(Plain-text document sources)
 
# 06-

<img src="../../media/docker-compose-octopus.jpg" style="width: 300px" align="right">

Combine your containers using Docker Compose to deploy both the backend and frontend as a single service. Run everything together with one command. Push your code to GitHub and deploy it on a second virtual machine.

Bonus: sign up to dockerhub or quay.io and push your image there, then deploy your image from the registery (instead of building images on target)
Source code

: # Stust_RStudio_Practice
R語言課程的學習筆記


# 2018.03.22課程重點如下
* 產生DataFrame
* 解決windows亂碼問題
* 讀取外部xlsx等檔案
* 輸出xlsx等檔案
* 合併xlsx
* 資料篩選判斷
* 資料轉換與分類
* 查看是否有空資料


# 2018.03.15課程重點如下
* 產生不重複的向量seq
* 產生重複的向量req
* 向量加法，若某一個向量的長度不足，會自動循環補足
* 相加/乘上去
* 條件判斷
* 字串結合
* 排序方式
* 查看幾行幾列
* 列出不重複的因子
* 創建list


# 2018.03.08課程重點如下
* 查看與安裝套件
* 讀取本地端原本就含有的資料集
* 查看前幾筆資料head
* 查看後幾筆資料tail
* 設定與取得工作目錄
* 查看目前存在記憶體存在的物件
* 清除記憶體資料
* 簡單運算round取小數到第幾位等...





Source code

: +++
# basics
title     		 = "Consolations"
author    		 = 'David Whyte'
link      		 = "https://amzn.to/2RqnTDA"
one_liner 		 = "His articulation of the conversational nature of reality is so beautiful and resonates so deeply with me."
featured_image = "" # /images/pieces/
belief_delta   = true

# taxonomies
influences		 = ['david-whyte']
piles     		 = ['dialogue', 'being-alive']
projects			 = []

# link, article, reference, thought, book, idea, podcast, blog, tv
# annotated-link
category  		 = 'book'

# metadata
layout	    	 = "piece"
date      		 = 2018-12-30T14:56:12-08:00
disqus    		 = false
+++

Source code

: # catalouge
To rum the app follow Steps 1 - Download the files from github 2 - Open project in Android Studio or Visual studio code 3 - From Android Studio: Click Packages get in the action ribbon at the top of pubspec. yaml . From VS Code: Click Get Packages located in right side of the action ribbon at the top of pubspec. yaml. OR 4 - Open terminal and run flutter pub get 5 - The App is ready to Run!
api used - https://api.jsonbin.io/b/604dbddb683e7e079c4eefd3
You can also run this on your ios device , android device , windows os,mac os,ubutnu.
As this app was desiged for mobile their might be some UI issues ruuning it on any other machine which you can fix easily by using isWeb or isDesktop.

◆ **DIRECTIONS**
The records above should be set down again word for word.

◆ **RESPONSE BELOW**
# 06-

<img src="../../media/docker-compose-octopus.jpg" style="width: 300px" align="right">

Combine your containers using Docker Compose to deploy both the backend and frontend as a single service. Run everything together with one command. Push your code to GitHub and deploy it on a second virtual machine.

Bonus: sign up to dockerhub or quay.io and push your image there, then deploy your image from the registery (instead of building images on target)
Source code

: # Stust_RStudio_Practice
R語言課程的學習筆記


# 2018.03.22課程重點如下
* 產生DataFrame
* 解決windows亂碼問題
* 讀取外部xlsx等檔案
* 輸出xlsx等檔案
* 合併xlsx
* 資料篩選判斷
* 資料轉換與分類
* 查看是否有空資料


# 2018.03.15課程重點如下
* 產生不重複的向量seq
* 產生重複的向量req
* 向量加法，若某一個向量的長度不足，會自動循環補足
* 相加/乘上去
* 條件判斷
* 字串結合
* 排序方式
* 查看幾行幾列
* 列出不重複的因子
* 創建list


# 2018.03.08課程重點如下
* 查看與安裝套件
* 讀取本地端原本就含有的資料集
* 查看前幾筆資料head
* 查看後幾筆資料tail
* 設定與取得工作目錄
* 查看目前存在記憶體存在的物件
* 清除記憶體資料
* 簡單運算round取小數到第幾位等...





Source code

: +++
# basics
title     		 = "Consolations"
author    		 = 'David Whyte'
link      		 = "https://amzn.to/2RqnTDA"
one_liner 		 = "His articulation of the conversational nature of reality is so beautiful and resonates so deeply with me."
featured_image = "" # /images/pieces/
belief_delta   = true

# taxonomies
influences		 = ['david-whyte']
piles     		 = ['dialogue', 'being-alive']
projects			 = []

# link, article, reference, thought, book, idea, podcast, blog, tv
# annotated-link
category  		 = 'book'

# metadata
layout	    	 = "piece"
date      		 = 2018-12-30T14:56:12-08:00
disqus    		 = false
+++

Source code

: # catalouge
To rum the app follow Steps 1 - Download the files from github 2 - Open project in Android Studio or Visual studio code 3 - From Android Studio: Click Packages get in the action ribbon at the top of pubspec. yaml . From VS Code: Click Get Packages located in right side of the action ribbon at the top of pubspec. yaml. OR 4 - Open terminal and run flutter pub get 5 - The App is ready to Run!
api used - https://api.jsonbin.io/b/604dbddb683e7e079c4eefd3
You can also run this on your ios device , android device , windows os,mac os,ubutnu.
As this app was desiged for mobile their might be some UI issues ruuning it on any other machine which you can fix easily by using isWeb or isDesktop.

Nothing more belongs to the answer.